Scientists capture crystal structures of cannabinoid receptor in action

Until now, scientists only had crystal structures of the human cannabinoid receptor, CB₁ in its inactive, antagonist-bound form, but a new study has obtained crystal structures of CB₁ in its active state. CB₁ is the primary target of delta-9-tetrahydrocannabinol (THC), the psychoactive compound in cannabis. The findings highlight how cannabinoids trigger their effects and provide a framework for designing new medicines that act more selectively on this drug target.

To capture CB₁ in its active state, Zhi-Jie Liu, of ShanghaiTech University in China, and colleagues engineered a CB₁–flavodoxin fusion protein and crystallised it in a lipidic cubic phase with two synthetic agonists, AM11542 and AM841. These molecules mimic THC’s tricyclic ring system but carry longer alkyl chains and chemical substituents that lock the receptor in its switched-on form.

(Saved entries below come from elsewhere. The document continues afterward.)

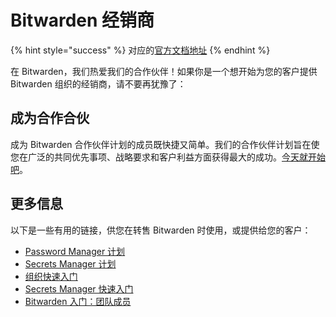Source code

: # Bitwarden 经销商

{% hint style="success" %}
对应的[官方文档地址](https://bitwarden.com/help/bitwarden-resellers/)
{% endhint %}

在 Bitwarden，我们热爱我们的合作伙伴！如果你是一个想开始为您的客户提供 Bitwarden 组织的经销商，请不要再犹豫了：

## 成为合作合伙 <a href="#become-a-partner" id="become-a-partner"></a>

成为 Bitwarden 合作伙伴计划的成员既快捷又简单。我们的合作伙伴计划旨在使您在广泛的共同优先事项、战略要求和客户利益方面获得最大的成功。[今天就开始吧](https://bitwarden.com/partners/become-a-partner/)。

## 更多信息 <a href="#more-information" id="more-information"></a>

以下是一些有用的链接，供您在转售 Bitwarden 时使用，或提供给您的客户：

* [Password Manager 计划](password-manager/about-bitwarden-plans.md#business-plans)
* [Secrets Manager 计划](secrets-manager/secrets-manager-plans.md)
* [组织快速入门](../admin-console/organizations-quick-start.md)
* [Secrets Manager 快速入门](../secrets-manager/get-started/secrets-manager-quick-start.md)
* [Bitwarden 入门：团队成员](../miscellaneous/get-started-team-member.md)
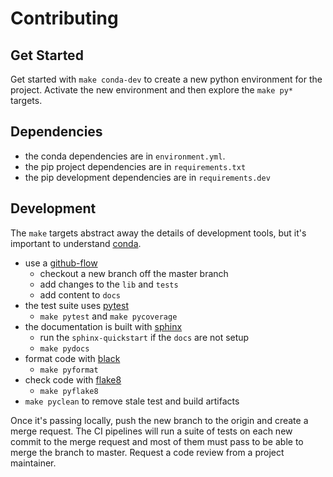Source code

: 
# Contributing

## Get Started

Get started with `make conda-dev` to create a new python environment for the
project.  Activate the new environment and then explore the `make py*` targets.

## Dependencies

- the conda dependencies are in `environment.yml`.
- the pip project dependencies are in `requirements.txt`
- the pip development dependencies are in `requirements.dev`

## Development

The `make` targets abstract away the details of development tools, but it's
important to understand [conda](https://docs.conda.io/en/latest/index.html).

- use a [github-flow](https://guides.github.com/introduction/flow/)
  - checkout a new branch off the master branch
  - add changes to the `lib` and `tests`
  - add content to `docs`
- the test suite uses [pytest](https://docs.pytest.org/en/latest/)
  - `make pytest` and `make pycoverage`
- the documentation is built with [sphinx](http://www.sphinx-doc.org/en/master/usage/quickstart.html)
  - run the `sphinx-quickstart` if the `docs` are not setup
  - `make pydocs`
- format code with [black](https://black.readthedocs.io/en/stable/)
  - `make pyformat`
- check code with [flake8](http://flake8.pycqa.org/en/latest/)
  - `make pyflake8`
- `make pyclean` to remove stale test and build artifacts

Once it's passing locally, push the new branch to the origin and create a merge
request.  The CI pipelines will run a suite of tests on each new commit to the
merge request and most of them must pass to be able to merge the branch to
master.  Request a code review from a project maintainer.
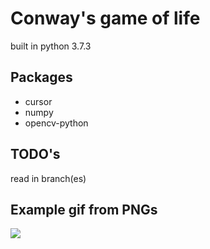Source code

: # Conway's game of life

built in python 3.7.3

## Packages

* cursor
* numpy
* opencv-python

## TODO's
read in branch(es)

## Example gif from PNGs
![](gol.gif)
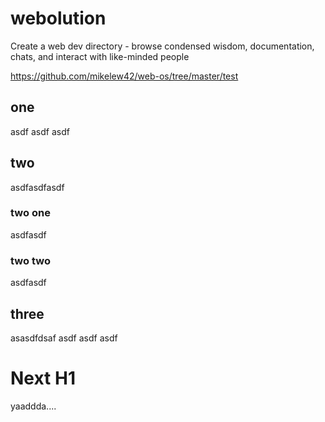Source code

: # webolution

Create a web dev directory - browse condensed wisdom, documentation, chats, and interact with like-minded people

https://github.com/mikelew42/web-os/tree/master/test

## one

asdf asdf asdf

## two

asdfasdfasdf

### two one

asdfasdf

### two two

asdfasdf

## three

asasdfdsaf asdf asdf asdf

# Next H1

yaaddda....
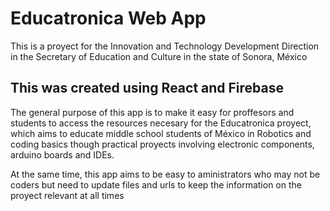 # Educatronica Web App

This is a proyect for the Innovation and Technology Development Direction 
in the Secretary of Education and Culture in the state of Sonora, México

## This was created using React and Firebase

The general purpose of this app is to make it easy for proffesors and students to access
the resources necesary for the Educatronica proyect, which aims to educate middle school
students of México in Robotics and coding basics though practical proyects
involving electronic components, arduino boards and IDEs.

At the same time, this app aims to be easy to aministrators who may not be coders but 
need to update files and urls to keep the information on the proyect relevant at all times
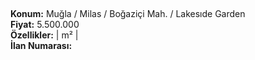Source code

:## 

**Konum:** Muğla / Milas / Boğaziçi Mah. / Lakesıde Garden  
**Fiyat:** 5.500.000  
**Özellikler:**  |  m² |   
**İlan Numarası:** 
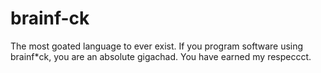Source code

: # brainf-ck
The most goated language to ever exist.
If you program software using brainf*ck, you are an absolute gigachad. You have earned my respeccct.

Relative to the antagonist-bound state, the two structures displayed significant structural rearrangements. The ligand-binding pocket contracts by 53% when bound to AM11542 and AM841, while helices I and II bend inward more than in any other G protein-coupled receptor structure solved to date. On the intracellular side, helix VI swings outward by 8Å, creating space for G-protein binding. Interestingly, a cholesterol molecule appears wedged between helices II, III and IV, a feature not observed in previously reported inactive-state structures. At the molecular level, activation relies on a newly observed ‘twin toggle switch’ – two aromatic residues that flip when agonists bind, providing the trigger for downstream signalling. Comparisons with other GPCRs suggest CB₁ is remarkably flexible, explaining its ability to accommodate chemically diverse ligands.

These insights resolve long-standing structural questions about CB₁ but also give direction to developing safer cannabinoid-based therapies for pain and neurological diseases.